4 Worthwhile Diet Resolutions to Consider for the New Year
Starting a new year has always been the pivotal time to starting resolutions. It is a time when you may review the past year with some happiness, and maybe some regrets, and look forward to starting a new year with a clean slate. New year resolutions are very popular, especially when it comes to losing weight. Starting a diet as part of a new year resolution is the number one choice of many people. You may have had this same resolution year after year, but how can you make it stick this year?
Now, at the halfway point of January past, many of us have already ditched our New Years “Resolutions”, it may be time to revisit HOW you went about setting them and redirect some of your actions to inch you closer to achieving those desired outcomes.
Write It Down
The first step to any diet resolution to consider for the new year is to think of what your diet goals are and write it down. If you don’t write down your goals, they can easily be forgotten within a month’s time. Writing down your diet goals makes them a reality for you and something that you can refer to periodically.
Studies have proven that writing down goals is the best way to achieve success. Maybe this has been your problem in the past. Maybe you mentally though that you would start a diet on the first of the year, but then that diet thoughts soon faded as time went on.
Now that you’re prepared for success, here are 4 worthwhile diet resolutions to set for yourself this year:
1) Commit to Drinking More Water
In this world of busy schedules with long days at work and transporting children to school and activities, grabbing caffeinated drinks for increased energy is very popular, but may be loaded with calories. Avoid this habit. It is okay to have a cup of coffee or tea (with no added sugar, milk, or creamer) with your breakfast, but not in the afternoon or at night.
Commit to drinking eight glasses of water a day, minimum. Water is a great way to cleanse toxins from your body, hydrate your body, and deter false signs of hunger. Many times you may think you are hungry, when in actuality you are just dehydrated and need water. Water is a great addition to any diet plan.
2) Eat More Often
Eat more and lose more weight! You should pre-plan your meals for each day that you are away from home so that you are eating up to five meals per day, about three to four hours apart. This is the only way to keep your metabolism functioning properly, as well as keeping your energy in balance.

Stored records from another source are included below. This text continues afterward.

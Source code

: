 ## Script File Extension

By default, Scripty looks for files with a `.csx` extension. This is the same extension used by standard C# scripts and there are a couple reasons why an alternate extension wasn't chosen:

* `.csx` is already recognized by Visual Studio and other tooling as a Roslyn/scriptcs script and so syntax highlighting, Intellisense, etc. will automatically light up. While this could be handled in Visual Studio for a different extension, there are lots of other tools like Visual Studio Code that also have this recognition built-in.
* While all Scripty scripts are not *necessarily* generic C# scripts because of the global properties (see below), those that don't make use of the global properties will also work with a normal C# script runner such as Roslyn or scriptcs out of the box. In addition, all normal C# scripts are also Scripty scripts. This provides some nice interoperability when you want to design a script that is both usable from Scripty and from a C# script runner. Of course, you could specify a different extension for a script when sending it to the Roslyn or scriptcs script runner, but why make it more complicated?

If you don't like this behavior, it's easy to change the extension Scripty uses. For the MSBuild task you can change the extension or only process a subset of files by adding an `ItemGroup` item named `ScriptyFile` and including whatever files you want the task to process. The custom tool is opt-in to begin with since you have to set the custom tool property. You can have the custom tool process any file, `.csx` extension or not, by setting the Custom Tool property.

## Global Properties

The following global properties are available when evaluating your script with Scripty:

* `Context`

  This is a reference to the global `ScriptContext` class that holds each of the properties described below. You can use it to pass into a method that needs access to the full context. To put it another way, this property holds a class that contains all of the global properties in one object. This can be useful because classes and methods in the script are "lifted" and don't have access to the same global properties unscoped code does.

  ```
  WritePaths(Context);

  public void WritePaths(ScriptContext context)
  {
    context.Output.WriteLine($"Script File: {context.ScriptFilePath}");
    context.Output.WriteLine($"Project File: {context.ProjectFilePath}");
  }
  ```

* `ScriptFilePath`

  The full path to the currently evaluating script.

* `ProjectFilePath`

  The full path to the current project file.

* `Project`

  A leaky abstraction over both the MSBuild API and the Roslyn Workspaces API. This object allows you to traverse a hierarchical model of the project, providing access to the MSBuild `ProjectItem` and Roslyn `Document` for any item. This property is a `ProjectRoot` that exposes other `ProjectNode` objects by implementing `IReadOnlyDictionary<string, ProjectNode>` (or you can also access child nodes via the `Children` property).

When your body is fed continuously it will not recognize that you are changing your diet. All your body knows is that it is receiving food regularly, so it is okay to burn calories. When you start depriving your body of food, it will respond by hoarding calories and slowing its metabolism in preparation for what it perceives as starvation.

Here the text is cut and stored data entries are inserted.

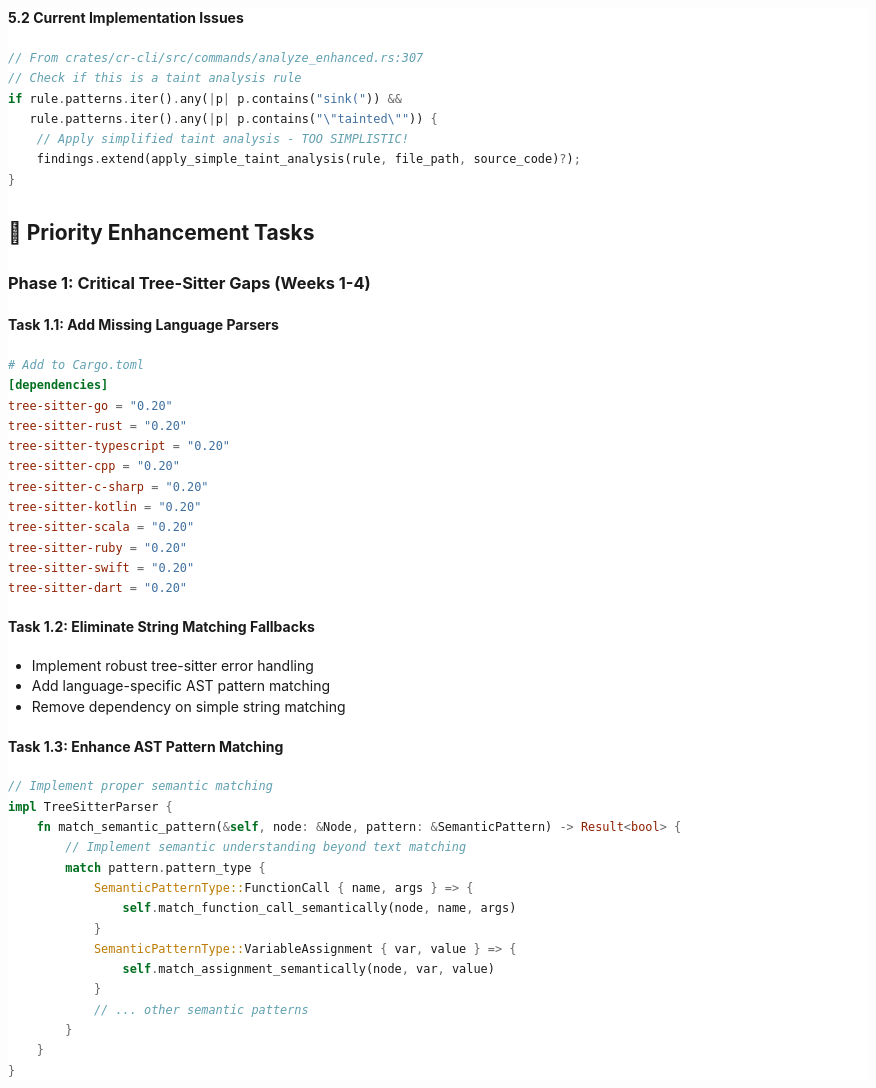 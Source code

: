 #### 5.2 Current Implementation Issues
```rust
// From crates/cr-cli/src/commands/analyze_enhanced.rs:307
// Check if this is a taint analysis rule
if rule.patterns.iter().any(|p| p.contains("sink(")) &&
   rule.patterns.iter().any(|p| p.contains("\"tainted\"")) {
    // Apply simplified taint analysis - TOO SIMPLISTIC!
    findings.extend(apply_simple_taint_analysis(rule, file_path, source_code)?);
}
```

## 🎯 Priority Enhancement Tasks

### **Phase 1: Critical Tree-Sitter Gaps** (Weeks 1-4)

#### Task 1.1: Add Missing Language Parsers
```toml
# Add to Cargo.toml
[dependencies]
tree-sitter-go = "0.20"
tree-sitter-rust = "0.20"
tree-sitter-typescript = "0.20"
tree-sitter-cpp = "0.20"
tree-sitter-c-sharp = "0.20"
tree-sitter-kotlin = "0.20"
tree-sitter-scala = "0.20"
tree-sitter-ruby = "0.20"
tree-sitter-swift = "0.20"
tree-sitter-dart = "0.20"
```

#### Task 1.2: Eliminate String Matching Fallbacks
- Implement robust tree-sitter error handling
- Add language-specific AST pattern matching
- Remove dependency on simple string matching

#### Task 1.3: Enhance AST Pattern Matching
```rust
// Implement proper semantic matching
impl TreeSitterParser {
    fn match_semantic_pattern(&self, node: &Node, pattern: &SemanticPattern) -> Result<bool> {
        // Implement semantic understanding beyond text matching
        match pattern.pattern_type {
            SemanticPatternType::FunctionCall { name, args } => {
                self.match_function_call_semantically(node, name, args)
            }
            SemanticPatternType::VariableAssignment { var, value } => {
                self.match_assignment_semantically(node, var, value)
            }
            // ... other semantic patterns
        }
    }
}
```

3) Replace Processed with Unprocessed Foods
The easiest way to meet your diet resolution is to just make changes to what you eat. When you replace processed foods, such as pastries, candies, and cookies with unprocessed foods like whole grains and whole grain crackers, you automatically decrease calories. A decrease in calories means a decrease in your weight. Foods that are unprocessed are more natural or are made with natural ingredients that are easily digested by your body.
4) Decrease Portion Size
You can still enjoy eating most of the foods you enjoy and still lose weight by simply decreasing the portion sizes. A great trick is using a smaller plate or container for your meal. By using a smaller serving dish it will look like you are eating the same size portions as before, but you actually are eating less. Your mind is very powerful, and it will perceive the portion size as being the same. You will not even feel deprived, because the plate will look full to you. You will even surprise yourself by how satisfied you are when you eat this way. Losing weight will seem effortless.